Bird
Raised Fist0
MLOpsdevops~3 mins

Why Evidently AI for monitoring in MLOps? - Purpose & Use Cases

Choose your learning style10 modes available

Start learning this pattern below

Jump into concepts and practice - no test required

or
Recommended
Test this pattern10 questions across easy, medium, and hard to know if this pattern is strong
The Big Idea

What if your AI suddenly starts making mistakes and you don't even know it?

The Scenario

Imagine you have a machine learning model running in production, making important decisions every second.

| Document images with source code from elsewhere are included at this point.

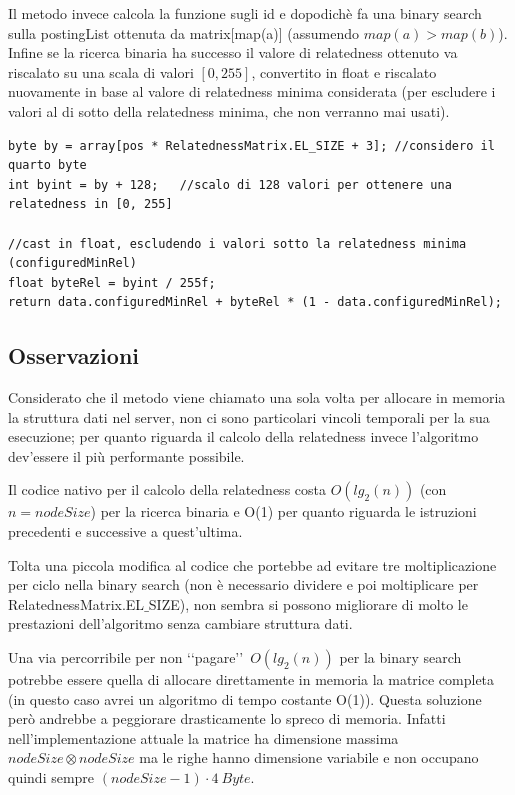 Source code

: Il metodo  invece calcola la funzione  sugli id  e  dopodichè fa una binary search sulla postingList 
ottenuta da matrix[map(a)] (assumendo $map(a) > map(b)$). Infine se la ricerca binaria ha successo il valore di relatedness ottenuto va riscalato su una scala di valori 
$[0, 255]$, convertito in float e riscalato nuovamente in base al valore di relatedness minima considerata (per escludere i valori al di sotto della relatedness minima,
che non verranno mai usati).  

\begin{lstlisting}[style=JavaStyle, caption=Conversione della relatedness da byte a float]
byte by = array[pos * RelatednessMatrix.EL_SIZE + 3]; //considero il quarto byte 
int byint = by + 128;   //scalo di 128 valori per ottenere una relatedness in [0, 255]

//cast in float, escludendo i valori sotto la relatedness minima (configuredMinRel)
float byteRel = byint / 255f; 
return data.configuredMinRel + byteRel * (1 - data.configuredMinRel);
\end{lstlisting}

\subsection{Osservazioni}
Considerato che il metodo  viene chiamato una sola volta per allocare in memoria la struttura dati nel server, 
non ci sono particolari vincoli temporali per la sua esecuzione; per quanto riguarda il calcolo della relatedness invece 
l'algoritmo dev'essere il più performante possibile.

Il codice nativo per il calcolo della relatedness costa $O(lg_2(n))$ (con $n=nodeSize$) per la ricerca binaria e O(1) per quanto riguarda le 
istruzioni precedenti e successive a quest'ultima.

Tolta una piccola modifica al codice che portebbe ad evitare tre moltiplicazione per ciclo nella binary search (non è necessario dividere e poi moltiplicare per 
RelatednessMatrix.EL$\_$SIZE), non sembra si possono migliorare di molto le prestazioni dell'algoritmo senza cambiare struttura dati.

Una via percorribile per non \lq\lq pagare\rq\rq\ $O(lg_2(n))$ per la binary search potrebbe essere quella di allocare direttamente in memoria la matrice 
completa (in questo caso avrei un algoritmo di tempo costante O(1)). Questa soluzione però andrebbe a peggiorare drasticamente lo spreco di memoria.
Infatti nell'implementazione attuale la matrice ha dimensione massima $nodeSize \otimes nodeSize$ ma le righe hanno dimensione variabile e 
non occupano quindi sempre $(nodeSize -1) \cdot 4\ Byte$.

You try to check its performance by manually reviewing logs and metrics scattered across different tools and files.

You spend hours digging through data, trying to spot if the model is making mistakes or if the data it sees has changed.

The Problem

This manual checking is slow and tiring. You might miss important signs that the model is failing or the data is drifting. Without quick alerts, problems can go unnoticed, causing wrong decisions and unhappy users.

It's like trying to find a needle in a haystack without a magnet.

The Solution

Evidently AI automates this monitoring by collecting key metrics and visualizing them in clear dashboards. It tracks model performance, data quality, and drift over time, sending alerts when something unusual happens.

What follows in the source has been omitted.